§ **What is expected**
Repeat the stretch of entries below from the line with "can now integrate" through the line with "When a test". Include both ends and add nothing.
[[ Source data, beginning ]]
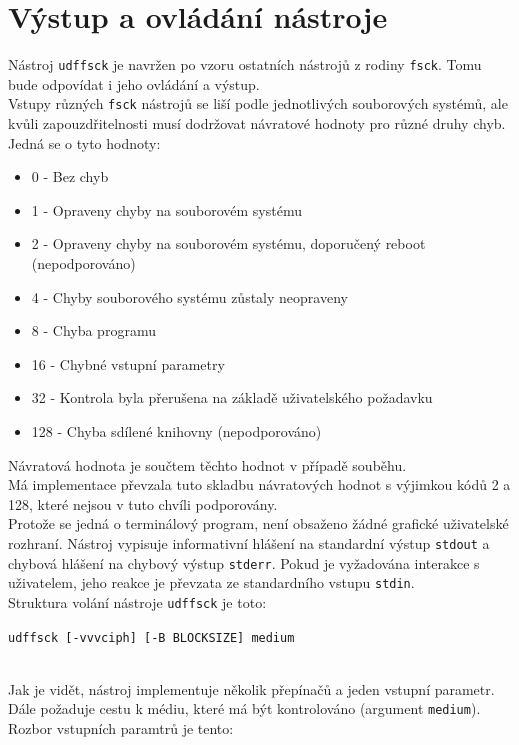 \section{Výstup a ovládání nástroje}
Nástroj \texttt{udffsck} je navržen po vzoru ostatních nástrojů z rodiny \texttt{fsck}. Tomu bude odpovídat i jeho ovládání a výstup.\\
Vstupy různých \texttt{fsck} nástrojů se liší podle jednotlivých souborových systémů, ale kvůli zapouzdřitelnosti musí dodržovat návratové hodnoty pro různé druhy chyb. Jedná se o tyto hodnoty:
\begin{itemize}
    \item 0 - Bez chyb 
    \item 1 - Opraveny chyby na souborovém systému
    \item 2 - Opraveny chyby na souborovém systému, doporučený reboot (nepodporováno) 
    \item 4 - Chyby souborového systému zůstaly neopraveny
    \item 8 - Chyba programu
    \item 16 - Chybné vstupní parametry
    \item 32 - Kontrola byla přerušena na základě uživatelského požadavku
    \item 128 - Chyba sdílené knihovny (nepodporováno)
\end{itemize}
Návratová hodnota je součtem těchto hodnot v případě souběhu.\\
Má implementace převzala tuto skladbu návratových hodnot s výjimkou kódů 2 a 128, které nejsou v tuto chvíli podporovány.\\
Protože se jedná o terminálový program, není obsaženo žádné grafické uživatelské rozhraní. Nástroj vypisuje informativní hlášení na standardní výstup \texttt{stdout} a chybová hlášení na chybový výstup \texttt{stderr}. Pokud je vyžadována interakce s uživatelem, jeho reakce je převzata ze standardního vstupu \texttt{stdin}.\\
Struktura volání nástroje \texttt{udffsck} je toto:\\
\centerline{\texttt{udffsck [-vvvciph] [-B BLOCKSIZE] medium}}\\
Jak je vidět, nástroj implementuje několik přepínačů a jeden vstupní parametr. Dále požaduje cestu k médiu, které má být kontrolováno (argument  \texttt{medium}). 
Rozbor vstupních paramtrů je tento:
[[ Source data, end ]]
[[ Source data, beginning ]]
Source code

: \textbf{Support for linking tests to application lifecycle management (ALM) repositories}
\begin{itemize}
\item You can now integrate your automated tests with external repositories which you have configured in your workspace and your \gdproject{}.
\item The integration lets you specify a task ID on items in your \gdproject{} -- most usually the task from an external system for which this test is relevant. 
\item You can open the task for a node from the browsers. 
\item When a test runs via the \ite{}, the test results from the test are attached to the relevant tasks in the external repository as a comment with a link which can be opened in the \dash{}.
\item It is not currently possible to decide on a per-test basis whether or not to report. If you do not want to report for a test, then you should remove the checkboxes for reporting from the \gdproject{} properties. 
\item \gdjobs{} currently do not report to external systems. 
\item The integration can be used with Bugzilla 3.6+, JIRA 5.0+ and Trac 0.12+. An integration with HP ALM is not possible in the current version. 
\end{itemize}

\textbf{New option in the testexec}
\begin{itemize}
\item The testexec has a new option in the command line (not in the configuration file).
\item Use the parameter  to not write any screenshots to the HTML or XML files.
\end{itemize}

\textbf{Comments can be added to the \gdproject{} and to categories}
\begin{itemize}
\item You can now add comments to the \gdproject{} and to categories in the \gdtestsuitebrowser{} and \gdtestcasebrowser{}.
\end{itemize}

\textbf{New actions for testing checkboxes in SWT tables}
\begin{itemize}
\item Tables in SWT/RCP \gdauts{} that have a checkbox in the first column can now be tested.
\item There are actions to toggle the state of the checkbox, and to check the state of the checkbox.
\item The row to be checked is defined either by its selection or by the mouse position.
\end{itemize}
[[ Source data, end ]]
[[ Source data, beginning ]]
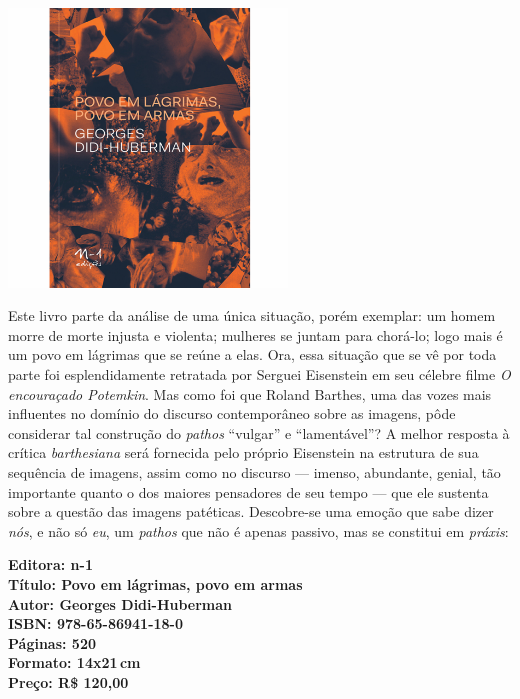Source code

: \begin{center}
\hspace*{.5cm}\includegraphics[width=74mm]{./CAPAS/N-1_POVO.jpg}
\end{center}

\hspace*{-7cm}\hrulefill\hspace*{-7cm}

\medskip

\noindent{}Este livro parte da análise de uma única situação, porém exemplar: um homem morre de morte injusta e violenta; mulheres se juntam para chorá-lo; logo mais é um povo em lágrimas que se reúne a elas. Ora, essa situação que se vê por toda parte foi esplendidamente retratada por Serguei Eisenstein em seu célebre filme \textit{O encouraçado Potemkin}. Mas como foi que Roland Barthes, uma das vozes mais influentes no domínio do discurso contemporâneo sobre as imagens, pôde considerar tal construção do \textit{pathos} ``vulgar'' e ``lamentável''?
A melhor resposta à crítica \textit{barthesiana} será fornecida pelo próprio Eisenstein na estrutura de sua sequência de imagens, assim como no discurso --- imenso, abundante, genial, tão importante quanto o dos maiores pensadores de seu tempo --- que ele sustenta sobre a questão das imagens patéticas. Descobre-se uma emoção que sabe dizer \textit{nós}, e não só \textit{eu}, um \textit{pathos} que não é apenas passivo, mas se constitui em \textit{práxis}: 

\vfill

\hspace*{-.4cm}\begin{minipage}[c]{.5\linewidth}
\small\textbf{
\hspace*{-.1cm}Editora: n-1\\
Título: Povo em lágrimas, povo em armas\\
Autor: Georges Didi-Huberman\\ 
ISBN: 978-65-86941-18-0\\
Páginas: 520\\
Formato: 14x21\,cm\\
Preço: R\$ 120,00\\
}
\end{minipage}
[[ Source data, end ]]
§ **Finished task**
\item You can now integrate your automated tests with external repositories which you have configured in your workspace and your \gdproject{}.
\item The integration lets you specify a task ID on items in your \gdproject{} -- most usually the task from an external system for which this test is relevant. 
\item You can open the task for a node from the browsers. 
\item When a test runs via the \ite{}, the test results from the test are attached to the relevant tasks in the external repository as a comment with a link which can be opened in the \dash{}.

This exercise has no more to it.